Brain-dead Fisher rats were treated for 6 hours with either saline or saline plus NOD. Orthotopic kidney and heterotopic heart transplantation were performed in different Lewis recipient rats. The right donor kidneys were stored for biochemical analysis. Blood samples were taken from the donor and on several days after transplantation from the recipient. All grafts were harvested after 7 days.
There was no effect on donor heart rate and blood pressure under NOD treatment. The release of lactate dehydrogenase (LDH) during brain death was reduced in the NOD group. The right kidneys from NOD-preconditioned animals revealed diminished expression of the proinflammatory cell adhesion molecules intercellular adhesion molecule 1 (ICAM-1) and vascular cell adhesion molecule 1 (VCAM-1). Nevertheless, there was no difference in renal infiltration with ED1 (CD68) or major histocompatibility complex (MHC) class II-positive cells. Recipients receiving a renal allograft from NOD-treated donors had a significantly better renal function at day 1 after transplantation. Banff-grading after 7 days showed significantly reduced scores for tubulitis and vasculitis in the grafts of these recipients. In the heart allograft recipients, lower plasma LDH levels were observed.

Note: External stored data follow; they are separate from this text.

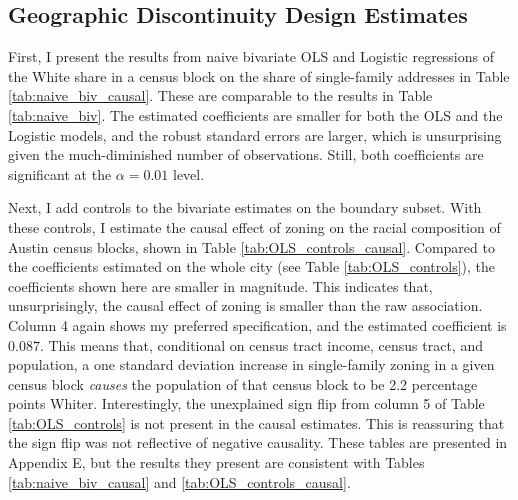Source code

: \documentclass[11pt]{article}
\begin{document}
\subsection{Geographic Discontinuity Design Estimates}

First, I present the results from naive bivariate OLS and Logistic regressions of the White share in a census block on the share of single-family addresses in Table \ref{tab:naive_biv_causal}. These are comparable to the results in Table \ref{tab:naive_biv}. The estimated coefficients are smaller for both the OLS and the Logistic models, and the robust standard errors are larger, which is unsurprising given the much-diminished number of observations. Still, both coefficients are significant at the $\alpha=0.01$ level.

Next, I add controls to the bivariate estimates on the boundary subset. With these controls, I estimate the causal effect of zoning on the racial composition of Austin census blocks, shown in Table \ref{tab:OLS_controls_causal}. Compared to the coefficients estimated on the whole city (see Table \ref{tab:OLS_controls}), the coefficients shown here are smaller in magnitude. This indicates that, unsurprisingly, the causal effect of zoning is smaller than the raw association. Column 4 again shows my preferred specification, and the estimated coefficient is $0.087$. This means that, conditional on census tract income, census tract, and population, a one standard deviation increase in single-family zoning in a given census block \textit{causes} the population of that census block to be 2.2 percentage points Whiter. Interestingly, the unexplained sign flip from column 5 of Table \ref{tab:OLS_controls} is not present in the causal estimates. This is reassuring that the sign flip was not reflective of negative causality. These tables are presented in Appendix E, but the results they present are consistent with Tables \ref{tab:naive_biv_causal} and \ref{tab:OLS_controls_causal}.
\end{document}
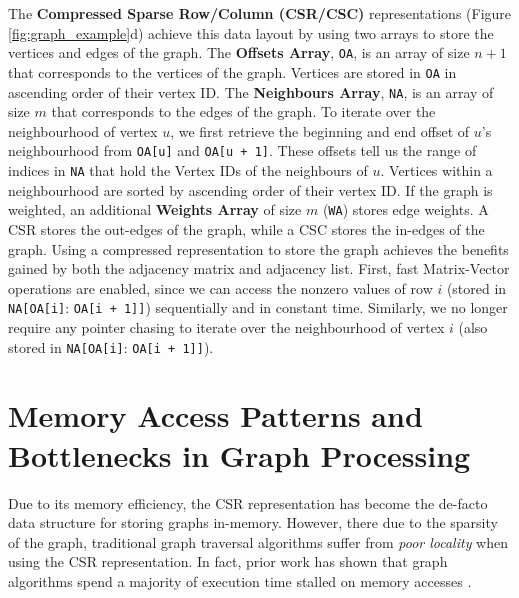The \textbf{Compressed Sparse Row/Column (\ac{CSR}/\ac{CSC})} representations (Figure \ref{fig:graph_example}d) achieve this data layout by using two arrays to store the vertices and edges of the graph. The \textbf{Offsets Array}, \texttt{OA}, is an array of size $n+1$ that corresponds to the vertices of the graph. Vertices are stored in \texttt{OA} in ascending order of their vertex ID. The \textbf{Neighbours Array}, \texttt{NA}, is an array of size $m$ that corresponds to the edges of the graph. To iterate over the neighbourhood of vertex $u$, we first retrieve the beginning and end offset of $u$'s neighbourhood from \texttt{OA[u]} and \texttt{OA[u + 1]}. These offsets tell us the range of indices in \texttt{NA} that hold the Vertex IDs of the neighbours of $u$. Vertices within a neighbourhood are sorted by ascending order of their vertex ID. If the graph is weighted, an additional \textbf{Weights Array} of size $m$ (\texttt{WA}) stores edge weights. A \ac{CSR} stores the out-edges of the graph, while a \ac{CSC} stores the in-edges of the graph. Using a compressed representation to store the graph achieves the benefits gained by both the adjacency matrix and adjacency list.
First, fast Matrix-Vector operations are enabled, since we can access the nonzero values of row $i$ (stored in \texttt{NA[}\texttt{OA[i]}: \texttt{OA[i + 1]}\texttt{]}) sequentially and in constant time.
Similarly, we no longer require any pointer chasing to iterate over the neighbourhood of vertex $i$ (also stored in \texttt{NA[}\texttt{OA[i]}: \texttt{OA[i + 1]}\texttt{]}).

\section{Memory Access Patterns and Bottlenecks in Graph Processing}
Due to its memory efficiency, the \ac{CSR} representation has become the de-facto data structure for storing graphs in-memory. However, there due to the sparsity of the graph, traditional graph traversal algorithms suffer from \textit{poor locality} when using the \ac{CSR} representation. In fact, prior work has shown that graph algorithms spend a majority of execution time stalled on memory accesses \cite{zhang2016optimizing}. 


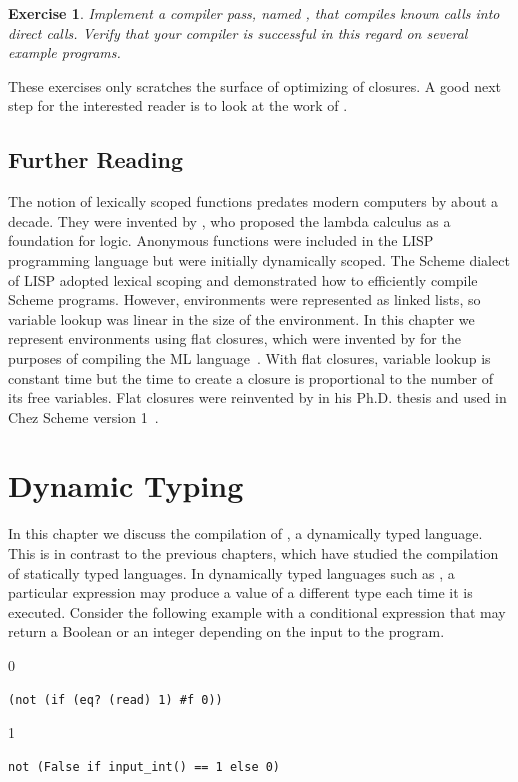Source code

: \documentclass[7x10,nocrop]{TimesAPriori_MIT}%
\def\racketEd{0}
\def\pythonEd{1}
\def\edition{1}
\newtheorem{exercise}[theorem]{Exercise}
\begin{document}
\begin{exercise}\normalfont
Implement a compiler pass, named , that
compiles known calls into direct calls. Verify that your compiler is
successful in this regard on several example programs.
\end{exercise}

These exercises only scratches the surface of optimizing of
closures. A good next step for the interested reader is to look at the
work of \citet{Keep:2012ab}.

\section{Further Reading}

The notion of lexically scoped functions predates modern computers by
about a decade. They were invented by \citet{Church:1932aa}, who
proposed the lambda calculus as a foundation for logic. Anonymous
functions were included in the LISP~\citep{McCarthy:1960dz}
programming language but were initially dynamically scoped. The Scheme
dialect of LISP adopted lexical scoping and
\citet{Guy-L.-Steele:1978yq} demonstrated how to efficiently compile
Scheme programs. However, environments were represented as linked
lists, so variable lookup was linear in the size of the
environment. In this chapter we represent environments using flat
closures, which were invented by
\citet{Cardelli:1983aa,Cardelli:1984aa} for the purposes of compiling
the ML language~\citep{Gordon:1978aa,Milner:1990fk}. With flat
closures, variable lookup is constant time but the time to create a
closure is proportional to the number of its free variables.  Flat
closures were reinvented by \citet{Dybvig:1987ab} in his Ph.D. thesis
and used in Chez Scheme version 1~\citep{Dybvig:2006aa}.


\chapter{Dynamic Typing}
\label{ch:Ldyn}

In this chapter we discuss the compilation of \LangDyn{}, a
dynamically typed language. This is in contrast to the previous
chapters, which have studied the compilation of statically typed
languages. In dynamically typed languages such as \LangDyn{}, a
particular expression may produce a value of a different type each
time it is executed. Consider the following example with a conditional
 expression that may return a Boolean or an integer depending
on the input to the program.
{\if\edition\racketEd
\begin{lstlisting}
(not (if (eq? (read) 1) #f 0))
\end{lstlisting}
\fi}
{\if\edition\pythonEd
\begin{lstlisting}
not (False if input_int() == 1 else 0)
\end{lstlisting}
\fi}
\end{document}
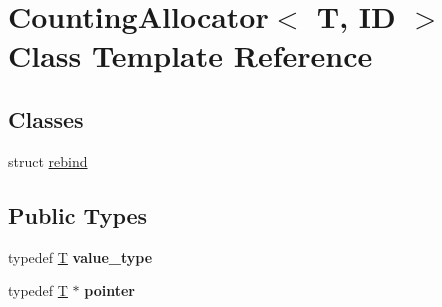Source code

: \hypertarget{class_counting_allocator}{}\section{Counting\+Allocator$<$ T, ID $>$ Class Template Reference}
\label{class_counting_allocator}
\subsection*{Classes}
\begin{DoxyCompactItemize}
\item 
struct \mbox{\hyperlink{struct_counting_allocator_1_1rebind}{rebind}}
\end{DoxyCompactItemize}
\subsection*{Public Types}
\begin{DoxyCompactItemize}
\item 
\mbox{\label{class_counting_allocator_a980892785b13fb308ed6d60495b65bfc}} 
typedef \mbox{\hyperlink{struct_t}{T}} {\bfseries value\+\_\+type}
\item 
\mbox{\label{class_counting_allocator_a92d7f10f38e5eb7de1a6507bad52fd53}} 
typedef \mbox{\hyperlink{struct_t}{T}} $\ast$ {\bfseries pointer}
\end{DoxyCompactItemize}
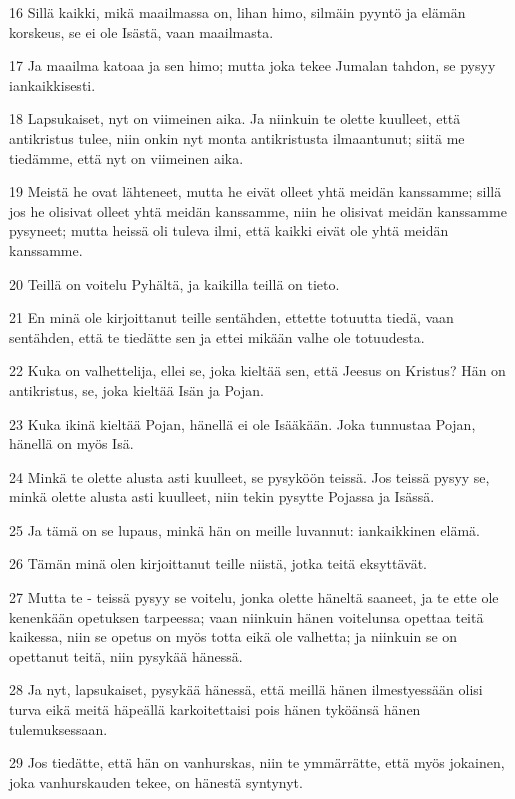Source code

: \par 16 Sillä kaikki, mikä maailmassa on, lihan himo, silmäin pyyntö ja elämän korskeus, se ei ole Isästä, vaan maailmasta.
\par 17 Ja maailma katoaa ja sen himo; mutta joka tekee Jumalan tahdon, se pysyy iankaikkisesti.
\par 18 Lapsukaiset, nyt on viimeinen aika. Ja niinkuin te olette kuulleet, että antikristus tulee, niin onkin nyt monta antikristusta ilmaantunut; siitä me tiedämme, että nyt on viimeinen aika.
\par 19 Meistä he ovat lähteneet, mutta he eivät olleet yhtä meidän kanssamme; sillä jos he olisivat olleet yhtä meidän kanssamme, niin he olisivat meidän kanssamme pysyneet; mutta heissä oli tuleva ilmi, että kaikki eivät ole yhtä meidän kanssamme.
\par 20 Teillä on voitelu Pyhältä, ja kaikilla teillä on tieto.
\par 21 En minä ole kirjoittanut teille sentähden, ettette totuutta tiedä, vaan sentähden, että te tiedätte sen ja ettei mikään valhe ole totuudesta.
\par 22 Kuka on valhettelija, ellei se, joka kieltää sen, että Jeesus on Kristus? Hän on antikristus, se, joka kieltää Isän ja Pojan.
\par 23 Kuka ikinä kieltää Pojan, hänellä ei ole Isääkään. Joka tunnustaa Pojan, hänellä on myös Isä.
\par 24 Minkä te olette alusta asti kuulleet, se pysyköön teissä. Jos teissä pysyy se, minkä olette alusta asti kuulleet, niin tekin pysytte Pojassa ja Isässä.
\par 25 Ja tämä on se lupaus, minkä hän on meille luvannut: iankaikkinen elämä.
\par 26 Tämän minä olen kirjoittanut teille niistä, jotka teitä eksyttävät.
\par 27 Mutta te - teissä pysyy se voitelu, jonka olette häneltä saaneet, ja te ette ole kenenkään opetuksen tarpeessa; vaan niinkuin hänen voitelunsa opettaa teitä kaikessa, niin se opetus on myös totta eikä ole valhetta; ja niinkuin se on opettanut teitä, niin pysykää hänessä.
\par 28 Ja nyt, lapsukaiset, pysykää hänessä, että meillä hänen ilmestyessään olisi turva eikä meitä häpeällä karkoitettaisi pois hänen tyköänsä hänen tulemuksessaan.
\par 29 Jos tiedätte, että hän on vanhurskas, niin te ymmärrätte, että myös jokainen, joka vanhurskauden tekee, on hänestä syntynyt.

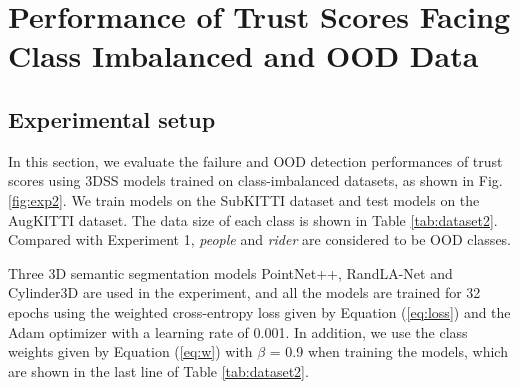 \documentclass[journal]{IEEEtran}
\begin{document}
\section{Performance of Trust Scores Facing Class Imbalanced and OOD Data} \label{sec:5}


\subsection{Experimental setup}


In this section, we evaluate the failure and OOD detection performances of trust scores using 3DSS models trained on class-imbalanced datasets, as shown in Fig. \ref{fig:exp2}. We train models on the SubKITTI dataset and test models on the AugKITTI dataset. The data size of each class is shown in Table \ref{tab:dataset2}. Compared with Experiment 1, \textit{people} and \textit{rider} are considered to be OOD classes.%

Three 3D semantic segmentation models PointNet++, RandLA-Net and Cylinder3D are used in the experiment, and all the models are trained for 32 epochs using the weighted cross-entropy loss given by Equation (\ref{eq:loss}) and the Adam optimizer with a learning rate of 0.001. In addition, we use the class weights given by Equation (\ref{eq:w}) with $\beta$ = 0.9 when training the models, which are shown in the last line of Table \ref{tab:dataset2}.
\end{document}
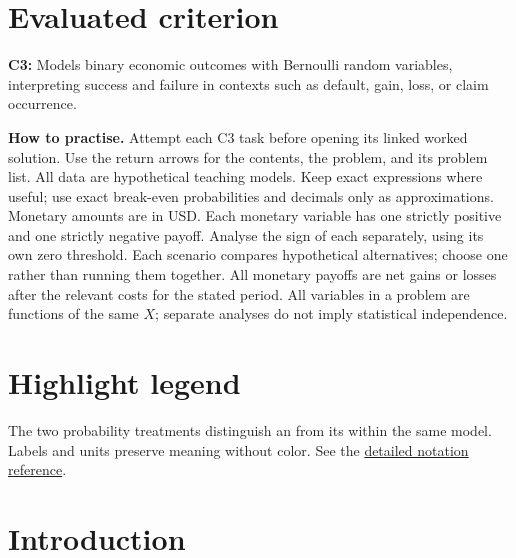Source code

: \maketitle
\setcounter{tocdepth}{1}
\setcounter{secnumdepth}{2}
\label{toc}
\tableofcontents
\section*{Evaluated criterion}
\textbf{C3:} Models binary economic outcomes with Bernoulli random variables, interpreting success and failure in contexts such as default, gain, loss, or claim occurrence.

\textbf{How to practise.} Attempt each C3 task before opening its linked worked solution.
Use the return arrows for the contents, the problem, and its problem list.
All data are hypothetical teaching models. Keep exact expressions where useful;
use exact break-even probabilities and decimals only as approximations. Monetary amounts are in USD.
Each monetary variable has one strictly positive and one strictly negative payoff.
Analyse the sign of each  separately, using its own zero threshold.
Each scenario compares hypothetical alternatives; choose one rather than running them together.
All monetary payoffs are net gains or losses after the relevant costs for the stated period.
All variables in a problem are functions of the same $X$; separate analyses do
not imply statistical independence.


\clearpage\section*{Highlight legend}
\label{tab:highlight-legend}

The two probability treatments distinguish an  from its  within
the same model. Labels and units preserve meaning without color.
See the \hyperref[tab:notation-reference]{detailed notation reference}.

\section{Introduction}\label{sec:t2-c3-introduction}
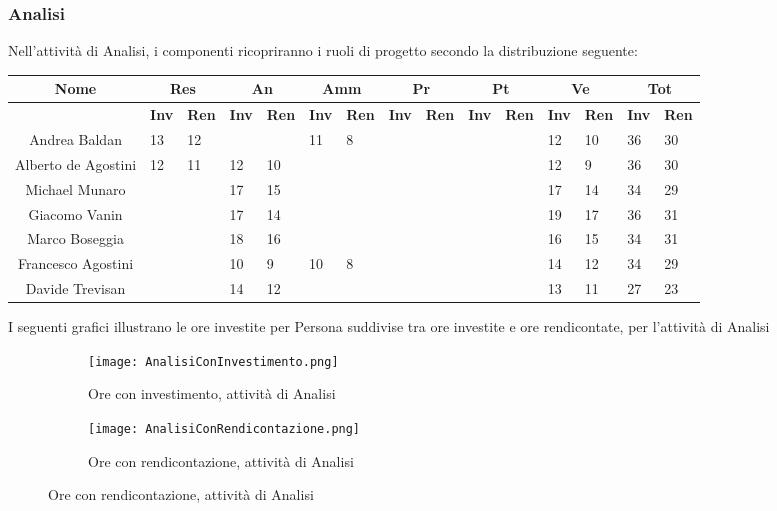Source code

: \documentclass{scalatekids-article}
\begin{document}
\subsubsection{Analisi}
Nell'attività di Analisi, i componenti ricopriranno i ruoli di progetto secondo la distribuzione seguente:
\begin{center}
  \scriptsize
  \begin{tabular}{| c | p{0.35cm} p{0.35cm} | p{0.35cm} p{0.35cm} | p{0.35cm} p{0.35cm} | p{0.35cm} p{0.35cm} | p{0.35cm} p{0.35cm} | p{0.35cm} p{0.35cm} | p{0.35cm} p{0.35cm} |}
    \hline
    \textbf{Nome} & \multicolumn{2}{|c|}{\textbf{Res}} & \multicolumn{2}{|c|}{\textbf{An}} & \multicolumn{2}{|c|}{\textbf{Amm}} & \multicolumn{2}{|c|}{\textbf{Pr}} & \multicolumn{2}{|c|}{\textbf{Pt}} & \multicolumn{2}{|c|}{\textbf{Ve}} & \multicolumn{2}{|c|}{\textbf{Tot}}\\
    \hline
    & \textbf{Inv} & \textbf{Ren} & \textbf{Inv} & \textbf{Ren} & \textbf{Inv} & \textbf{Ren} & \textbf{Inv} & \textbf{Ren} & \textbf{Inv} & \textbf{Ren} & \textbf{Inv} & \textbf{Ren} & \textbf{Inv} & \textbf{Ren}\\
    \hline
    Andrea Baldan & 13 & 12 & & & 11 & 8 & & & & & 12 & 10 & 36 & 30\\
    Alberto de Agostini & 12 & 11 & 12 & 10 & & & & & & & 12 & 9 & 36 & 30\\
    Michael Munaro & & & 17 & 15 & & & & & & & 17 & 14 & 34 & 29\\
    Giacomo Vanin & & & 17 & 14 & & & & & & & 19 & 17 & 36 & 31\\
    Marco Boseggia & & & 18 & 16 & & & & & & & 16 & 15 & 34 & 31\\
    Francesco Agostini & & & 10 & 9 & 10 & 8 & & & & & 14 & 12 & 34 & 29\\
    Davide Trevisan & & & 14 & 12 & & & & & & & 13 & 11 & 27 & 23\\
    \hline
  \end{tabular}
\end{center}
I seguenti grafici illustrano le ore investite per Persona suddivise tra ore investite e ore rendicontate, per l'attività di Analisi
\begin{figure}[H]
  \begin{subfigure}[H]{0.47\textwidth}
    \texttt{[image: AnalisiConInvestimento.png]}
    \caption{Ore con investimento, attività di Analisi}
  \end{subfigure}
  \qquad
  \begin{subfigure}[H]{0.47\textwidth}
    \texttt{[image: AnalisiConRendicontazione.png]}
    \caption{Ore con rendicontazione, attività di Analisi}
  \end{subfigure}
\end{figure}
\end{document}
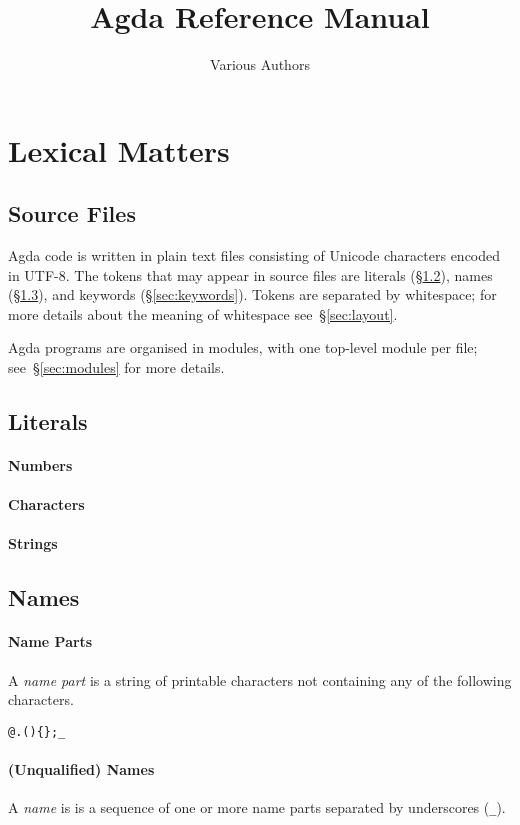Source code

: \documentclass{article}
\begin{document}
\title{Agda Reference Manual}
\author{Various Authors}
\maketitle
\section{Lexical Matters}
\subsection{Source Files}
Agda code is written in plain text files consisting of Unicode characters encoded in UTF-8.
The tokens that may appear in source files are literals (\S\ref{sec:literals}), names (\S\ref{sec:names}), and keywords (\S\ref{sec:keywords}).
Tokens are separated by whitespace; for more details about the meaning of whitespace see~\S\ref{sec:layout}.

Agda programs are organised in modules, with one top-level module per file; see~\S\ref{sec:modules} for more details.
\subsection{Literals}
\label{sec:literals}
\paragraph{Numbers}
\paragraph{Characters}
\paragraph{Strings}
\subsection{Names}
\label{sec:names}
\paragraph{Name Parts}
A \emph{name part} is a string of printable characters not containing any of the following characters.
\begin{verbatim}
@.(){};_
\end{verbatim}
\paragraph{(Unqualified) Names}
A \emph{name} is is a sequence of one or more name parts separated by underscores (\texttt{\_}).
\end{document}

Donor preconditioning with NOD leads to better graft function and reduced acute rejection in untreated renal allograft recipients without displaying adverse effects on heart allografts.
本研究调查了N-辛酰多巴胺(NOD)在供体管理中的潜在用途,以减轻肾和心脏移植大鼠模型中脑死亡及缺血-再灌注损伤所造成的损害。
对脑死亡的Fisher大鼠用生理盐水或生理盐水加NOD处理6小时。在不同的Lewis受体大鼠中进行原位肾移植和异位心脏移植。取右侧供体肾进行生化分析。从供体采集血样,并在移植后数天从受体采集血样。7天后取出所有移植物。
NOD处理对供体心率和血压无影响。NOD组脑死亡期间乳酸脱氢酶(LDH)的释放减少。经NOD预处理动物的右侧肾脏显示促炎细胞黏附分子细胞间黏附分子1(ICAM-1)和血管细胞黏附分子1(VCAM-1)的表达降低。然而,ED1(CD68)或主要组织相容性复合体(MHC)II类阳性细胞的肾浸润无差异。接受经NOD处理供体的肾移植受体在移植后第1天肾功能明显更好。7天后的Banff分级显示这些受体移植物中的肾小管炎和血管炎评分显著降低。在心脏移植受体中,观察到血浆LDH水平较低。
用NOD对供体进行预处理可使未处理的肾移植受体获得更好的移植物功能并减少急性排斥反应,且对心脏移植物无不良影响。